_How to complete this task_: Where the lines below hold images, skip those and copy every word exactly.

_Records provided_:
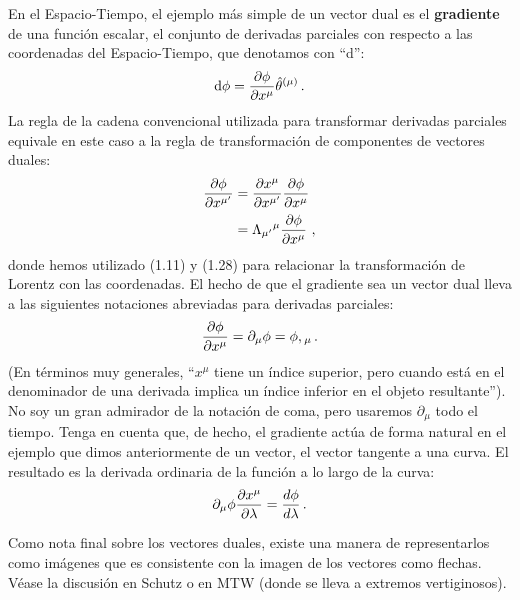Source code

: \documentclass[11pt,b5paper,openany,twoside]{book}
\newcommand{\ztheta}[1]{{\hat{\theta}}^{(#1)}}
\newcommand{\p}[1]{{\partial_{#1}}}
\begin{document}
En el Espacio-Tiempo, el ejemplo más simple de un vector dual es el {\bf gradiente} de una función escalar, el conjunto de derivadas parciales con respecto a las coordenadas del Espacio-Tiempo, que denotamos con ``d'':
\begin{equation}
{\rm d}\phi = {{\p{}\phi}\over{\p{}x^\mu}}  \ztheta{\mu}\,.\label{1.40}
\end{equation}
La regla de la cadena convencional utilizada para transformar derivadas parciales equivale en este caso a la regla de transformación de componentes de vectores duales:
\begin{align}
{{\p{}\phi}\over{\p{}x^{\mu'}}} &=
{{\p{}x^\mu}\over{\p{}x^{\mu'}}}{{\p{}\phi}\over{\p{}x^\mu}}\nonumber \\
&= \Lambda_{\mu'}{}^\mu {{\p{}\phi}\over{\p{}x^\mu}}\ ,
\label{1.41}
\end{align}
donde hemos utilizado (1.11) y (1.28) para relacionar la transformación de Lorentz con las coordenadas.
El hecho de que el gradiente sea un vector dual lleva a las siguientes notaciones abreviadas para derivadas parciales:
\begin{equation}
{{\p{}\phi}\over{\p{}x^\mu}}=\p\mu\phi = \phi,{}_\mu
\,.\label{1.42}
\end{equation}
(En términos muy generales, ``$x^\mu$ tiene un índice superior, pero cuando está en el denominador de una derivada implica un índice inferior en el objeto resultante''). No soy un gran admirador de la notación de coma, pero usaremos $\p\mu$ todo el tiempo.
Tenga en cuenta que, de hecho, el gradiente actúa de forma natural en el ejemplo que dimos anteriormente de un vector, el vector tangente a una curva.
El resultado es la derivada ordinaria de la función a lo largo de la curva:
\begin{equation}
\p\mu\phi {{\partial x^\mu}\over{\partial \lambda}}
= {{d\phi}\over{d\lambda}}\,.\label{1.43}
\end{equation}

Como nota final sobre los vectores duales, existe una manera de representarlos como imágenes que es consistente con la imagen de los vectores como flechas.
Véase la discusión en Schutz o en MTW (donde se lleva a extremos vertiginosos).
\end{document}

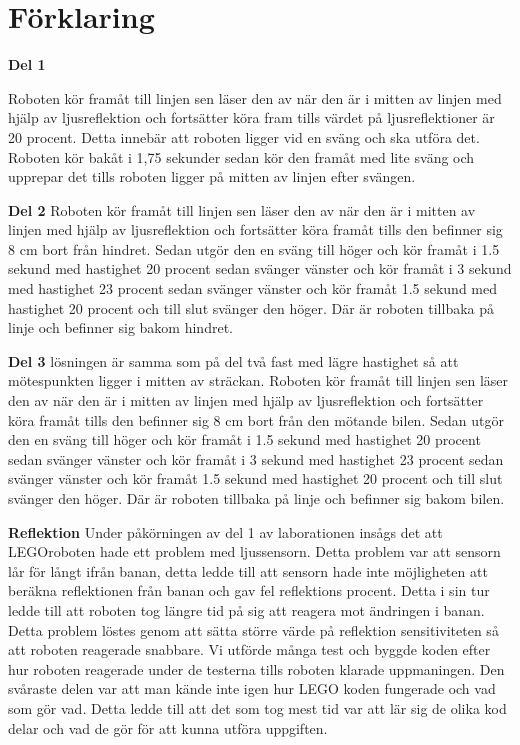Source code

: \documentclass{article}
\begin{document}
\section{Förklaring}
{\setlength{\parindent}{0cm}
\textbf{Del 1}

Roboten kör framåt till linjen sen läser den av när den är i mitten av linjen med hjälp av ljusreflektion och fortsätter köra fram tills värdet på ljusreflektioner är 20 procent. Detta innebär att roboten ligger vid en sväng och ska utföra det. Roboten kör bakåt i 1,75 sekunder sedan kör den framåt med lite sväng och upprepar det tills roboten ligger på mitten av linjen efter svängen.\newline
}\newline
{\setlength{\parindent}{0cm}
\textbf{Del 2}
}\newline
Roboten kör framåt till linjen sen läser den av när den är i mitten av linjen med hjälp av ljusreflektion och fortsätter köra framåt tills den befinner sig 8 cm bort från hindret. Sedan utgör den en sväng till höger och kör framåt i 1.5 sekund med hastighet 20 procent  sedan svänger vänster och kör framåt i 3 sekund med hastighet 23 procent sedan svänger vänster och kör framåt  1.5 sekund med hastighet 20 procent och till slut svänger den höger. Där är roboten tillbaka på linje och befinner sig bakom hindret.
\newline

{\setlength{\parindent}{0cm}
\textbf{Del 3}
}\newline
lösningen är samma som på del två fast med lägre hastighet så att mötespunkten ligger i mitten av sträckan. Roboten kör framåt till linjen sen läser den av när den är i mitten av linjen med hjälp av ljusreflektion och fortsätter köra framåt tills den befinner sig 8 cm bort från den mötande bilen. Sedan utgör den en sväng till höger och kör framåt i 1.5 sekund med hastighet 20 procent  sedan svänger vänster och kör framåt i 3 sekund med hastighet 23 procent sedan svänger vänster och kör framåt 1.5 sekund med hastighet 20 procent och till slut svänger den höger. Där är roboten tillbaka på linje och befinner sig bakom bilen.\newline

{\setlength{\parindent}{0cm} \textbf{Reflektion}
}\newline
Under påkörningen av del 1 av laborationen insågs det att LEGOroboten hade ett problem med ljussensorn. Detta problem var att sensorn lår för långt ifrån banan, detta ledde till att sensorn hade inte möjligheten att beräkna reflektionen från banan och gav fel reflektions procent. Detta i sin tur ledde till att roboten tog längre tid på sig att reagera mot ändringen i banan. Detta problem löstes genom att sätta större värde på reflektion sensitiviteten så att roboten reagerade snabbare. Vi utförde många test och byggde koden efter hur roboten reagerade under de testerna tills roboten klarade uppmaningen. Den svåraste delen var att man kände inte igen hur LEGO koden fungerade och vad som gör vad. Detta ledde till att  det som tog mest tid var att lär sig de olika kod delar och vad de gör för att kunna utföra uppgiften.     
\end{document}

_Task result_:
Source code

: \documentclass[11pt,b5paper,openany,twoside]{book}
\newcommand{\ztheta}[1]{{\hat{\theta}}^{(#1)}}
\newcommand{\p}[1]{{\partial_{#1}}}
\begin{document}
En el Espacio-Tiempo, el ejemplo más simple de un vector dual es el {\bf gradiente} de una función escalar, el conjunto de derivadas parciales con respecto a las coordenadas del Espacio-Tiempo, que denotamos con ``d'':
\begin{equation}
{\rm d}\phi = {{\p{}\phi}\over{\p{}x^\mu}}  \ztheta{\mu}\,.\label{1.40}
\end{equation}
La regla de la cadena convencional utilizada para transformar derivadas parciales equivale en este caso a la regla de transformación de componentes de vectores duales:
\begin{align}
{{\p{}\phi}\over{\p{}x^{\mu'}}} &=
{{\p{}x^\mu}\over{\p{}x^{\mu'}}}{{\p{}\phi}\over{\p{}x^\mu}}\nonumber \\
&= \Lambda_{\mu'}{}^\mu {{\p{}\phi}\over{\p{}x^\mu}}\ ,
\label{1.41}
\end{align}
donde hemos utilizado (1.11) y (1.28) para relacionar la transformación de Lorentz con las coordenadas.
El hecho de que el gradiente sea un vector dual lleva a las siguientes notaciones abreviadas para derivadas parciales:
\begin{equation}
{{\p{}\phi}\over{\p{}x^\mu}}=\p\mu\phi = \phi,{}_\mu
\,.\label{1.42}
\end{equation}
(En términos muy generales, ``$x^\mu$ tiene un índice superior, pero cuando está en el denominador de una derivada implica un índice inferior en el objeto resultante''). No soy un gran admirador de la notación de coma, pero usaremos $\p\mu$ todo el tiempo.
Tenga en cuenta que, de hecho, el gradiente actúa de forma natural en el ejemplo que dimos anteriormente de un vector, el vector tangente a una curva.
El resultado es la derivada ordinaria de la función a lo largo de la curva:
\begin{equation}
\p\mu\phi {{\partial x^\mu}\over{\partial \lambda}}
= {{d\phi}\over{d\lambda}}\,.\label{1.43}
\end{equation}

Como nota final sobre los vectores duales, existe una manera de representarlos como imágenes que es consistente con la imagen de los vectores como flechas.
Véase la discusión en Schutz o en MTW (donde se lleva a extremos vertiginosos).
\end{document}

Source code

: \documentclass{article}
\begin{document}
\section{Förklaring}
{\setlength{\parindent}{0cm}
\textbf{Del 1}

Roboten kör framåt till linjen sen läser den av när den är i mitten av linjen med hjälp av ljusreflektion och fortsätter köra fram tills värdet på ljusreflektioner är 20 procent. Detta innebär att roboten ligger vid en sväng och ska utföra det. Roboten kör bakåt i 1,75 sekunder sedan kör den framåt med lite sväng och upprepar det tills roboten ligger på mitten av linjen efter svängen.\newline
}\newline
{\setlength{\parindent}{0cm}
\textbf{Del 2}
}\newline
Roboten kör framåt till linjen sen läser den av när den är i mitten av linjen med hjälp av ljusreflektion och fortsätter köra framåt tills den befinner sig 8 cm bort från hindret. Sedan utgör den en sväng till höger och kör framåt i 1.5 sekund med hastighet 20 procent  sedan svänger vänster och kör framåt i 3 sekund med hastighet 23 procent sedan svänger vänster och kör framåt  1.5 sekund med hastighet 20 procent och till slut svänger den höger. Där är roboten tillbaka på linje och befinner sig bakom hindret.
\newline

{\setlength{\parindent}{0cm}
\textbf{Del 3}
}\newline
lösningen är samma som på del två fast med lägre hastighet så att mötespunkten ligger i mitten av sträckan. Roboten kör framåt till linjen sen läser den av när den är i mitten av linjen med hjälp av ljusreflektion och fortsätter köra framåt tills den befinner sig 8 cm bort från den mötande bilen. Sedan utgör den en sväng till höger och kör framåt i 1.5 sekund med hastighet 20 procent  sedan svänger vänster och kör framåt i 3 sekund med hastighet 23 procent sedan svänger vänster och kör framåt 1.5 sekund med hastighet 20 procent och till slut svänger den höger. Där är roboten tillbaka på linje och befinner sig bakom bilen.\newline

{\setlength{\parindent}{0cm} \textbf{Reflektion}
}\newline
Under påkörningen av del 1 av laborationen insågs det att LEGOroboten hade ett problem med ljussensorn. Detta problem var att sensorn lår för långt ifrån banan, detta ledde till att sensorn hade inte möjligheten att beräkna reflektionen från banan och gav fel reflektions procent. Detta i sin tur ledde till att roboten tog längre tid på sig att reagera mot ändringen i banan. Detta problem löstes genom att sätta större värde på reflektion sensitiviteten så att roboten reagerade snabbare. Vi utförde många test och byggde koden efter hur roboten reagerade under de testerna tills roboten klarade uppmaningen. Den svåraste delen var att man kände inte igen hur LEGO koden fungerade och vad som gör vad. Detta ledde till att  det som tog mest tid var att lär sig de olika kod delar och vad de gör för att kunna utföra uppgiften.     
\end{document}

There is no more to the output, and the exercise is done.